START Data records

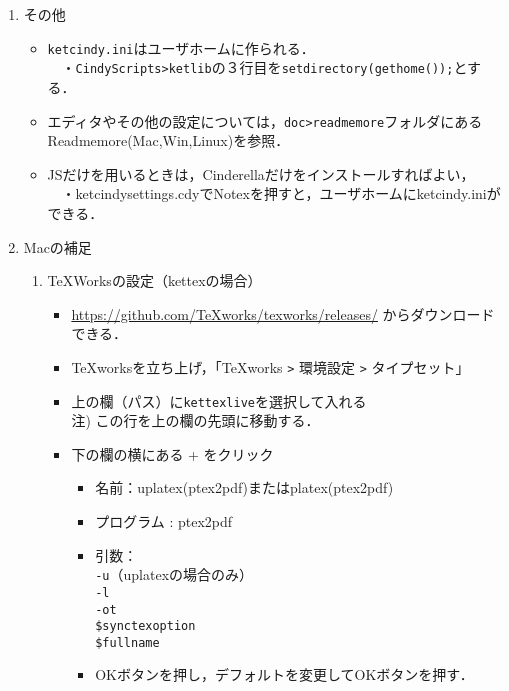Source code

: \documentclass{ujarticle}
\begin{document}
\begin{enumerate}[\bf\large 1.]
\item  その他\vspace{-2mm}
\begin{itemize}
\item \verb|ketcindy.ini|はユーザホームに作られる．\\
　・\verb|CindyScripts>ketlib|の３行目を\verb|setdirectory(gethome());|とする．

\item エディタやその他の設定については，\verb|doc>readmemore|フォルダにあるReadmemore(Mac,Win,Linux)を参照．
\item \ketcindy JSだけを用いるときは，Cinderellaだけをインストールすればよい，\\
　・ketcindysettings.cdyでNotexを押すと，ユーザホームにketcindy.iniができる．
\end{itemize}


\newpage

\item Macの補足

\begin{enumerate}[(1)]

\item TeXWorksの設定（kettexの場合）
  \begin{itemize}
  \item \url{https://github.com/TeXworks/texworks/releases/} からダウンロードできる．
  \item TeXworksを立ち上げ，「TeXworks \verb|>| 環境設定 \verb|>| タイプセット」
  \item 上の欄（パス）に\verb|kettexlive|を選択して入れる\\
  \hspace*{10mm}注) この行を上の欄の先頭に移動する．
  \item 下の欄の横にある + をクリック
    \begin{itemize}
    \item 名前：uplatex(ptex2pdf)またはplatex(ptex2pdf)
    \item プログラム : ptex2pdf
    \item 引数：\\
    \hspace*{10mm} \verb|-u|（uplatexの場合のみ）\\
    \hspace*{10mm} \verb|-l|\\
    \hspace*{10mm} \verb|-ot|\\
    \hspace*{10mm}  \verb|$synctexoption|\\
    \hspace*{10mm}  \verb|$fullname|
    \item[]OKボタンを押し，デフォルトを変更してOKボタンを押す．
    \end{itemize}
  \end{itemize}


\end{enumerate}
\end{enumerate}
\end{document}
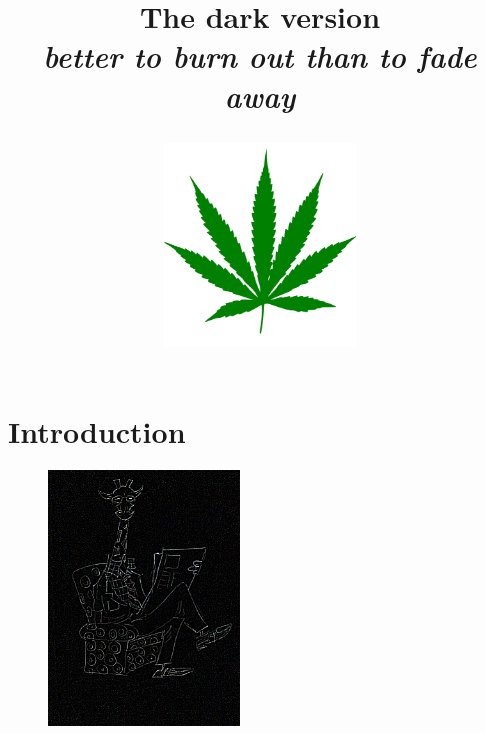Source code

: \documentclass[12pt]{book}
\title{The dark version\\ \textit{better to burn out than to fade away}
\begin{center}\includegraphics[width=2in]{org/art/cannabis.png}\end{center}
}
\begin{document}
\maketitle


\chapter{Introduction}

\begin{figure}
\begin{center}\includegraphics[width=2in]{org/art/takingHelp.png}\end{center}
\end{figure}
\end{document}
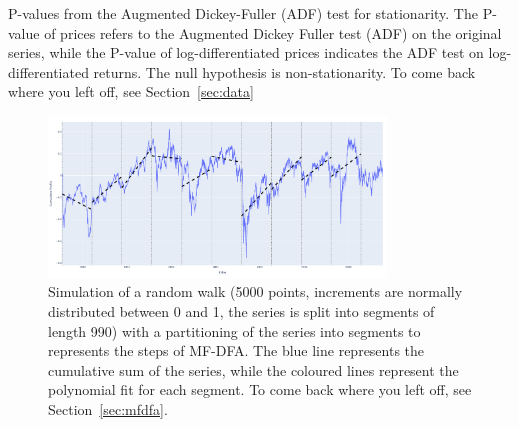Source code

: \documentclass[11pt]{extarticle}
\begin{document}
\begin{table}[h!]
    \centering
    \caption{P-values from the Augmented Dickey-Fuller (ADF) test for stationarity. The P-value of prices refers to the Augmented Dickey Fuller test (ADF) on the original series,
     while the P-value of log-differentiated prices indicates the ADF test on log-differentiated returns. The null hypothesis is non-stationarity.
    To come back where you left off, see Section~\ref{sec:data}}
    \label{table:adf_results}
\end{table}


\begin{figure}[ht]
    \centering
    \includegraphics[width=0.8\textwidth]{img/cumulative_profile_segment_partitioning.png}
    \caption{Simulation of a random walk (5000 points, increments are normally distributed between 0 and 1, the series is
    split into segments of length 990) with a
    partitioning of the series into segments to represents the steps of MF-DFA.
        The blue line represents the cumulative sum of the series, while the coloured lines represent the polynomial fit for
    each segment. To come back where you left off, see Section~\ref{sec:mfdfa}.}
    \label{fig:cumulative_profile_segment_partitioning}
\end{figure}
\FloatBarrier
\end{document}
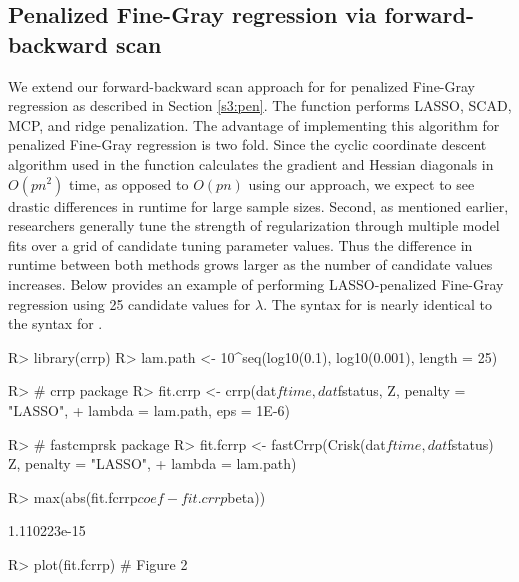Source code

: \subsection{Penalized Fine-Gray regression via forward-backward scan}
We extend our forward-backward scan approach for for penalized Fine-Gray regression as described in Section \ref{s3:pen}.  The  function performs LASSO, SCAD, MCP, and ridge \citep{hoerl1970ridge} penalization.  The advantage of implementing this algorithm for penalized Fine-Gray regression is two fold. Since the cyclic coordinate descent algorithm used in the  function calculates the gradient and Hessian diagonals in $O(pn^2)$ time, as opposed to $O(pn)$ using our approach, we expect to see drastic differences in runtime for large sample sizes. Second, as mentioned earlier, researchers generally tune the strength of regularization through multiple model fits over a grid of candidate tuning parameter values. Thus the difference in runtime between both methods grows larger as the number of candidate values increases. Below provides an example of performing LASSO-penalized Fine-Gray regression using 25 candidate values for $\lambda$. The syntax for  is nearly identical to the syntax for . 
\begin{example}
R> library(crrp)
R> lam.path <- 10^seq(log10(0.1), log10(0.001), length = 25)

R> # crrp package
R> fit.crrp <- crrp(dat$ftime, dat$fstatus, Z, penalty = "LASSO",
+                         lambda = lam.path, eps = 1E-6)

R> # fastcmprsk package
R> fit.fcrrp <- fastCrrp(Crisk(dat$ftime, dat$fstatus) ~ Z, penalty = "LASSO",
+                                    lambda = lam.path)


R> max(abs(fit.fcrrp$coef - fit.crrp$beta))
\end{example}
\begin{example}
[1] 1.110223e-15
\end{example}
\begin{example}
R> plot(fit.fcrrp) # Figure 2
\end{example}

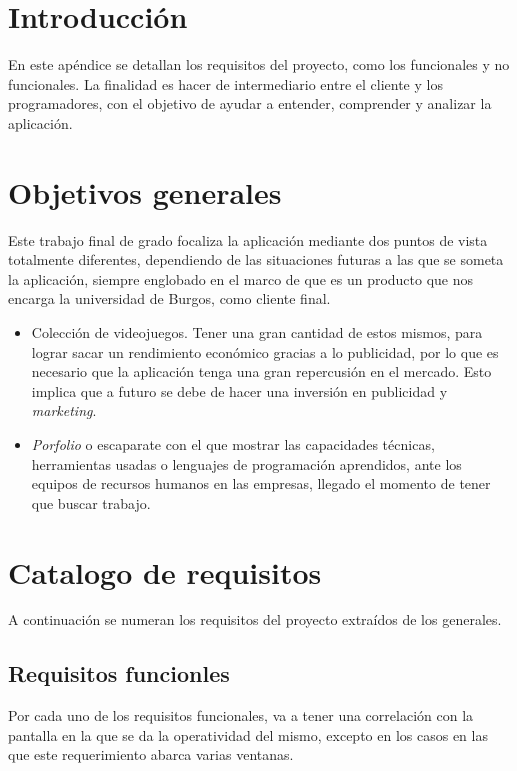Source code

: 
\section{Introducción}
En este apéndice se detallan los requisitos del proyecto, como los funcionales y no funcionales. La finalidad es hacer de intermediario entre el cliente y los programadores, con el objetivo de ayudar a entender, comprender y analizar la aplicación. 

\section{Objetivos generales}
Este trabajo final de grado focaliza la aplicación mediante dos puntos de vista totalmente diferentes, dependiendo de las situaciones futuras a las que se someta la aplicación, siempre englobado en el marco de que es un producto que nos encarga la universidad de Burgos, como cliente final.

\begin{itemize}
	\item Colección de videojuegos. Tener una gran cantidad de estos mismos, para lograr sacar un rendimiento económico gracias a lo publicidad, por lo que es necesario que la aplicación tenga una gran repercusión en el mercado. Esto implica que a futuro se debe de hacer una inversión en publicidad y \emph{marketing}.
	\item \emph{Porfolio} \cite{wiki:portafolio} o escaparate con el que mostrar las capacidades técnicas, herramientas usadas o lenguajes de programación aprendidos, ante los equipos de recursos humanos en las empresas, llegado el momento de tener que buscar trabajo. 
\end{itemize}

\section{Catalogo de requisitos}
A continuación se numeran los requisitos del proyecto extraídos de los generales.

\subsection{Requisitos funcionles}
Por cada uno de los requisitos funcionales, va a tener una correlación con la pantalla en la que se da la operatividad del mismo, excepto en los casos en las que este requerimiento abarca varias ventanas.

END Data records

**Task item**
Extract all lines of the records above that include "includegraphics".

**Solved exercise**
\begin{center}\includegraphics[width=2in]{org/art/cannabis.png}\end{center}
\begin{center}\includegraphics[width=2in]{org/art/takingHelp.png}\end{center}
    \includegraphics[width=0.8\textwidth]{img/cumulative_profile_segment_partitioning.png}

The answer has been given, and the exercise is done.